■ Directions ■
Output only these lines, set down exactly: the one containing "理禁张玄宾。主雨水之官。亦保命书。" and each line after it through the end of the records.

■ Study material ■
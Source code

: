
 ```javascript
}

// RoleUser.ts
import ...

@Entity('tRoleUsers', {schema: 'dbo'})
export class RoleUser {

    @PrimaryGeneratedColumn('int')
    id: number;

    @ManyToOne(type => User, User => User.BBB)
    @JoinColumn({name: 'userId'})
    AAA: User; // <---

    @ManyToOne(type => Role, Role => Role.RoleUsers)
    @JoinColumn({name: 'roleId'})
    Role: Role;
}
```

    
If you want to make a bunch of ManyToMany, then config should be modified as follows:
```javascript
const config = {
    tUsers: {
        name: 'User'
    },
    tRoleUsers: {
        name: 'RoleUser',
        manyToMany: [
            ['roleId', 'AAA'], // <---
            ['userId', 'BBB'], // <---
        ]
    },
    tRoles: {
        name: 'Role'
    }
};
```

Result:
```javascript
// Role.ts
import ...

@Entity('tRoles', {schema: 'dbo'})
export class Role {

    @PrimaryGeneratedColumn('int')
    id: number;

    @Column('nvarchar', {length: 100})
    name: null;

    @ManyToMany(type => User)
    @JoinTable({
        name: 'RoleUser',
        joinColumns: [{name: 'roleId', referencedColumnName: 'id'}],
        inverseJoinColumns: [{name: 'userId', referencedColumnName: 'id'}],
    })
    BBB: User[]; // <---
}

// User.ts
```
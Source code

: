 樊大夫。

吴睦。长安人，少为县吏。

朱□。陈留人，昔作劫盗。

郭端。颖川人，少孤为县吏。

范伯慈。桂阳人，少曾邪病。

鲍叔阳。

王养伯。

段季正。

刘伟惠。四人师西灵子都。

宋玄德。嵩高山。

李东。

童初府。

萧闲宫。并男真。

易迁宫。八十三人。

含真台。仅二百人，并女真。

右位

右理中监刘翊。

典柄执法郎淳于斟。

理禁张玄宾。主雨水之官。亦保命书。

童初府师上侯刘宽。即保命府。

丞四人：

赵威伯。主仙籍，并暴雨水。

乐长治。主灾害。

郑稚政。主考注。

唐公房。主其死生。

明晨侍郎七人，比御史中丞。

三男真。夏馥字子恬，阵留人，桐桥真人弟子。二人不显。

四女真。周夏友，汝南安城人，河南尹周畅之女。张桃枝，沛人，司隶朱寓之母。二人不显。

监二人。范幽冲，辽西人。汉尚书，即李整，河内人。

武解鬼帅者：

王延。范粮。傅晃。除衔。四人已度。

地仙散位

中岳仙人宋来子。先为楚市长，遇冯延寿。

■ Exercise response ■
理禁张玄宾。主雨水之官。亦保命书。

童初府师上侯刘宽。即保命府。

丞四人：

赵威伯。主仙籍，并暴雨水。

乐长治。主灾害。

郑稚政。主考注。

唐公房。主其死生。

明晨侍郎七人，比御史中丞。

三男真。夏馥字子恬，阵留人，桐桥真人弟子。二人不显。

四女真。周夏友，汝南安城人，河南尹周畅之女。张桃枝，沛人，司隶朱寓之母。二人不显。

监二人。范幽冲，辽西人。汉尚书，即李整，河内人。

武解鬼帅者：

王延。范粮。傅晃。除衔。四人已度。

地仙散位

中岳仙人宋来子。先为楚市长，遇冯延寿。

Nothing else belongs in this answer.